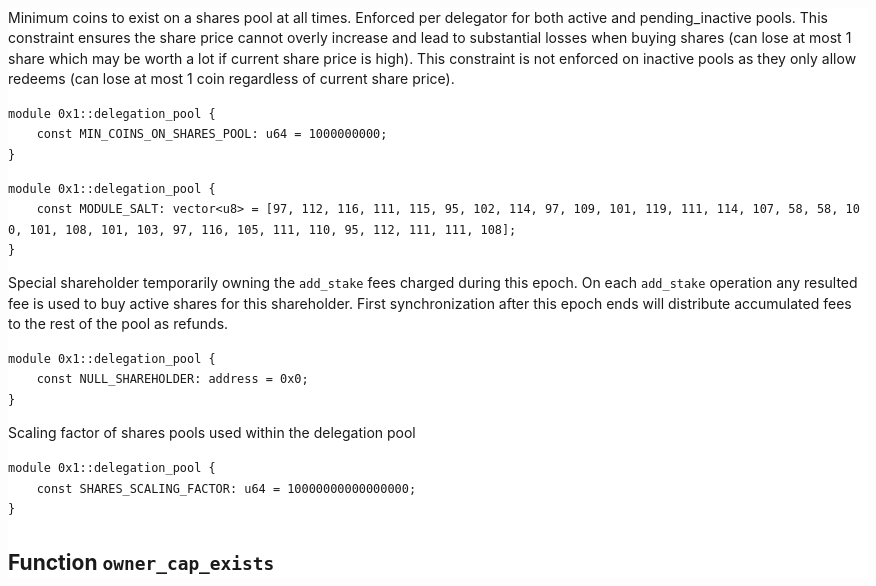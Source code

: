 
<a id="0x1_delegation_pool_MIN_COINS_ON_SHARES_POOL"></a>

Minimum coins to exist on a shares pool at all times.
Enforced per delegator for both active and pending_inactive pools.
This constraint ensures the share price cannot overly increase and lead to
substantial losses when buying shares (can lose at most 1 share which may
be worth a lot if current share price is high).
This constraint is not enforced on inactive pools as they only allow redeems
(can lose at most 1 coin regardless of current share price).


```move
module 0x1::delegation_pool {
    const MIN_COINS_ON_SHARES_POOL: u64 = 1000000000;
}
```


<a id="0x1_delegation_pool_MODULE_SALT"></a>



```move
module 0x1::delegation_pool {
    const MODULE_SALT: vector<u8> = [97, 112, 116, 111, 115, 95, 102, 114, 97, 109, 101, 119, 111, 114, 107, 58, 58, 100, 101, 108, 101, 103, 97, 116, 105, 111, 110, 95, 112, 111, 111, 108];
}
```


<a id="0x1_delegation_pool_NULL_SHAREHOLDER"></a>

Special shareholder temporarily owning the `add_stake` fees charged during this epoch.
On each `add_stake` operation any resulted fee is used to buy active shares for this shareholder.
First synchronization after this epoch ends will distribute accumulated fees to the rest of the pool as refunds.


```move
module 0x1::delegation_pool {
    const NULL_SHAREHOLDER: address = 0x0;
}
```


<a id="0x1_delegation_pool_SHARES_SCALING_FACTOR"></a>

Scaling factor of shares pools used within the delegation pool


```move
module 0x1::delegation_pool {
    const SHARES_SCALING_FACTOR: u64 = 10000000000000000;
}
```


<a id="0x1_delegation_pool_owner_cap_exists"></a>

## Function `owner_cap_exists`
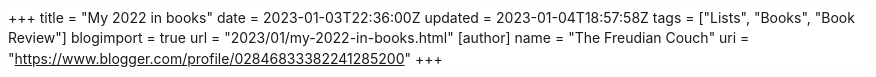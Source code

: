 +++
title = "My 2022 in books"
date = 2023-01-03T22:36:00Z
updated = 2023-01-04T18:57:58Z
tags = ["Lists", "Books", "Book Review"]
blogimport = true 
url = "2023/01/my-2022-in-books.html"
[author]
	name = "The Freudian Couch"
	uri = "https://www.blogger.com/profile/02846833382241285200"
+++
━━━━
What the exercise asks: Your task is an exact transcription of all the data, minus the pictures.

Your solution:
Source code

: 
<a id="0x1_delegation_pool_MIN_COINS_ON_SHARES_POOL"></a>

Minimum coins to exist on a shares pool at all times.
Enforced per delegator for both active and pending_inactive pools.
This constraint ensures the share price cannot overly increase and lead to
substantial losses when buying shares (can lose at most 1 share which may
be worth a lot if current share price is high).
This constraint is not enforced on inactive pools as they only allow redeems
(can lose at most 1 coin regardless of current share price).


```move
module 0x1::delegation_pool {
    const MIN_COINS_ON_SHARES_POOL: u64 = 1000000000;
}
```


<a id="0x1_delegation_pool_MODULE_SALT"></a>



```move
module 0x1::delegation_pool {
    const MODULE_SALT: vector<u8> = [97, 112, 116, 111, 115, 95, 102, 114, 97, 109, 101, 119, 111, 114, 107, 58, 58, 100, 101, 108, 101, 103, 97, 116, 105, 111, 110, 95, 112, 111, 111, 108];
}
```


<a id="0x1_delegation_pool_NULL_SHAREHOLDER"></a>

Special shareholder temporarily owning the `add_stake` fees charged during this epoch.
On each `add_stake` operation any resulted fee is used to buy active shares for this shareholder.
First synchronization after this epoch ends will distribute accumulated fees to the rest of the pool as refunds.


```move
module 0x1::delegation_pool {
    const NULL_SHAREHOLDER: address = 0x0;
}
```


<a id="0x1_delegation_pool_SHARES_SCALING_FACTOR"></a>

Scaling factor of shares pools used within the delegation pool


```move
module 0x1::delegation_pool {
    const SHARES_SCALING_FACTOR: u64 = 10000000000000000;
}
```


<a id="0x1_delegation_pool_owner_cap_exists"></a>

## Function `owner_cap_exists`
Source code

: +++
title = "My 2022 in books"
date = 2023-01-03T22:36:00Z
updated = 2023-01-04T18:57:58Z
tags = ["Lists", "Books", "Book Review"]
blogimport = true 
url = "2023/01/my-2022-in-books.html"
[author]
	name = "The Freudian Couch"
	uri = "https://www.blogger.com/profile/02846833382241285200"
+++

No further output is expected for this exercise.